**What you are asked to do:** The lines you return must be all those in the data that hold the string "with".

**Records provided:**
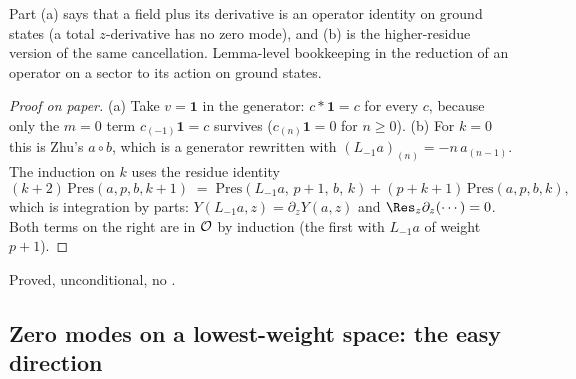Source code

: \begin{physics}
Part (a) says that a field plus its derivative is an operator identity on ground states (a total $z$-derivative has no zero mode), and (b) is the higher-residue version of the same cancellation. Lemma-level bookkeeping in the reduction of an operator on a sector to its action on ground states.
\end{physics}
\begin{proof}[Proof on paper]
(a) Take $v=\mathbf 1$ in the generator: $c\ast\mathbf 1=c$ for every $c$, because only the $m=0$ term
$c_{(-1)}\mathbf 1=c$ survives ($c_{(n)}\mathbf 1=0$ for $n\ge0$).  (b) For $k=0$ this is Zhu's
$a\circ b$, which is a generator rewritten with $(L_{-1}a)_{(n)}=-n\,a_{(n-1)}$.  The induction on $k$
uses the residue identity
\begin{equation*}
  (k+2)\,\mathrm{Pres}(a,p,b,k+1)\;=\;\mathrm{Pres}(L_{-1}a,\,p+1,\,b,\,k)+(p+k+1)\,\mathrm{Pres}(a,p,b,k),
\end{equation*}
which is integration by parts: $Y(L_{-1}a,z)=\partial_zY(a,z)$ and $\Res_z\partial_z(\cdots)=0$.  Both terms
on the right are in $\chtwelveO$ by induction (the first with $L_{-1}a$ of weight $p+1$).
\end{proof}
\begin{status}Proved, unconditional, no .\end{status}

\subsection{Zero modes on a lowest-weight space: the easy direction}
--
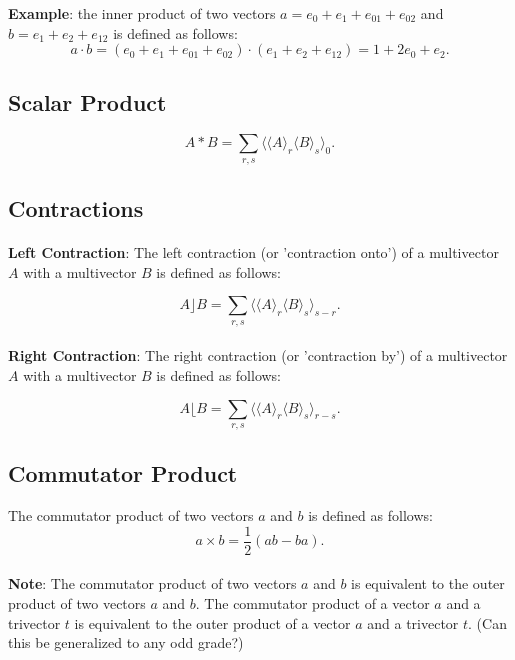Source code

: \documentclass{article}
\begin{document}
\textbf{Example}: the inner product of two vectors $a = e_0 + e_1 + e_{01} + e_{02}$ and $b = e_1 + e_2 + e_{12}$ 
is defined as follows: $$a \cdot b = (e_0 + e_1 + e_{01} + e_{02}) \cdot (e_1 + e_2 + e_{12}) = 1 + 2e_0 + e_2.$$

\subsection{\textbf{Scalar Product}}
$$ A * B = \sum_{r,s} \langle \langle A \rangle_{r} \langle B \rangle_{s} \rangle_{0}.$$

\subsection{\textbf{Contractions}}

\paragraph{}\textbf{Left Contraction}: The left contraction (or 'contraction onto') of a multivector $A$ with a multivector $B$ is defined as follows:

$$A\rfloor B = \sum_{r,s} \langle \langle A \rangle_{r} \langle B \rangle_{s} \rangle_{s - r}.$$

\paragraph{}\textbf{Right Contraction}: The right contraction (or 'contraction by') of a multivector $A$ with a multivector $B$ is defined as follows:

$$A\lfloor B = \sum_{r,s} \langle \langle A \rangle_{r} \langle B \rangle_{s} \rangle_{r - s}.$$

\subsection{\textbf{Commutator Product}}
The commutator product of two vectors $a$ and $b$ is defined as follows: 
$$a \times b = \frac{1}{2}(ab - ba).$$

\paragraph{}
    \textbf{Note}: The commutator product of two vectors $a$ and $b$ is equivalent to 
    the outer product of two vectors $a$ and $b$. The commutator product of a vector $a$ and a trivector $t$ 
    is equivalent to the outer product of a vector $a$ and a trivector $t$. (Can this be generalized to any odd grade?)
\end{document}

**Response below:**
$a\circ b$, which is a generator rewritten with $(L_{-1}a)_{(n)}=-n\,a_{(n-1)}$.  The induction on $k$
on the right are in $\chtwelveO$ by induction (the first with $L_{-1}a$ of weight $p+1$).
\paragraph{}\textbf{Left Contraction}: The left contraction (or 'contraction onto') of a multivector $A$ with a multivector $B$ is defined as follows:
\paragraph{}\textbf{Right Contraction}: The right contraction (or 'contraction by') of a multivector $A$ with a multivector $B$ is defined as follows:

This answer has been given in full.